In the two weeks following the outbreak of the Iran war, the Central Bank of the Republic of Turkey sold and swapped approximately 60 tons of gold, valued at over $80 billion, intensifying downward pressure on gold prices.
According to the latest data released by the central bank, Turkey's gold reserves decreased by 6 tons in the week of March 13th, followed by a further reduction of 52.4 tons in the week of March 20th, indicating a sharp contraction in reserves. Sources familiar with the matter revealed that a portion of this involved direct sales, while the majority was conducted through swap agreements to obtain foreign currency or lira.

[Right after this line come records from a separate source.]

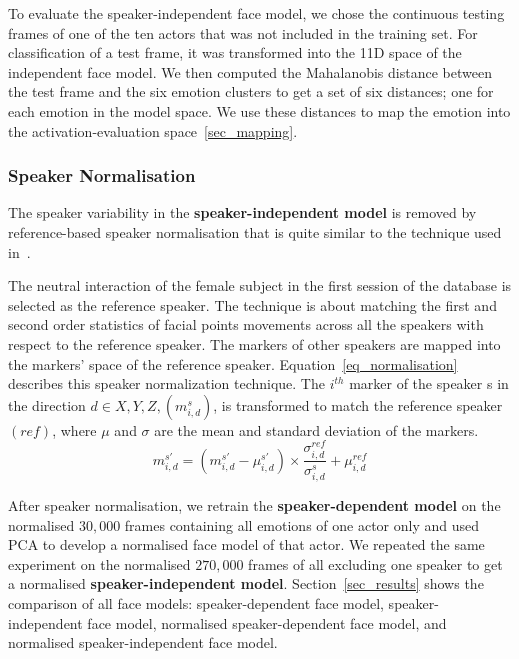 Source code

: \documentclass[10pt,journal,cspaper,compsoc]{IEEEtran}
\begin{document}
To evaluate the speaker-independent face model, we chose the continuous testing frames of one of the ten actors that was not included in the training set. For classification of a test frame, it was transformed into the 11D space of the independent face model. We then computed the Mahalanobis distance between the test frame and the six emotion clusters to get a set of six distances; one for each emotion in the model space. We use these distances to map the emotion into the activation-evaluation space~\ref{sec_mapping}.

\subsubsection{Speaker Normalisation}
The speaker variability in the \textbf{speaker-independent model} is removed by reference-based speaker normalisation that is quite similar to the technique used in~\cite{ACTORIZING SPEAKER, LEXICAL AND EMOTIONAL VARIABILITIES OBSERVED IN FACIAL EXPRESSIONS}. 

The neutral interaction of the female subject in the first session of the database is selected as the reference speaker. The technique is about matching the first and second order statistics of facial points movements across all the speakers with respect to the reference speaker. The markers of other speakers are mapped into the markers' space of the reference speaker. Equation~\ref{eq_normalisation} describes this speaker normalization technique. The $i^{th}$ marker of the speaker s in the direction $d \in {X,Y,Z}, (m_{i,d}^{s})$, is transformed to match the reference speaker $(ref)$, where $\mu$ and $\sigma$ are the mean and standard deviation of the markers.
\begin{equation}
m_{i,d}^{s'}=(m_{i,d}^{s'}-\mu_{i,d}^{s'}) \times \frac{\sigma_{i,d}^{ref}}{\sigma_{i,d}^{s}} + \mu_{i,d}^{ref}
\label{eq_normalisation}
\end{equation}


After speaker normalisation, we retrain the \textbf{speaker-dependent model} on the normalised  $30,000$ frames containing all emotions of one actor only and used PCA to develop a normalised face model of that actor. We repeated the same experiment on the normalised $270,000$ frames of all excluding one speaker to get a normalised \textbf{speaker-independent model}. Section~\ref{sec_results} shows the comparison of all face models: speaker-dependent face model, speaker-independent face model, normalised speaker-dependent face model, and normalised speaker-independent face model.
\end{document}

The Central Bank declined to comment.
This action comes as Turkey's disinflation strategy faces mounting pressure. The bank's strategy heavily relies on maintaining a stable or smoothly depreciating lira, employing methods such as hard currency interventions via state-owned banks. Since the conflict began, rising energy import costs and increasing demand for US dollars have made sustaining this strategy more challenging.
Iris Hibret, founder of Istanbul-based Phoenix Consultancy, stated that officials utilized gold from the central bank's $135 billion reserves for sales and swap arrangements to meet liquidity needs and stabilize domestic demand. She estimated the total sales at 58.4 tons, with more than half conducted through "gold-for-foreign-currency" contracts overseas.
It is not uncommon for a central bank to sell spot gold while simultaneously agreeing to repurchase it in the future via swap agreements, essentially using the precious metal as collateral to secure low-cost US dollar financing.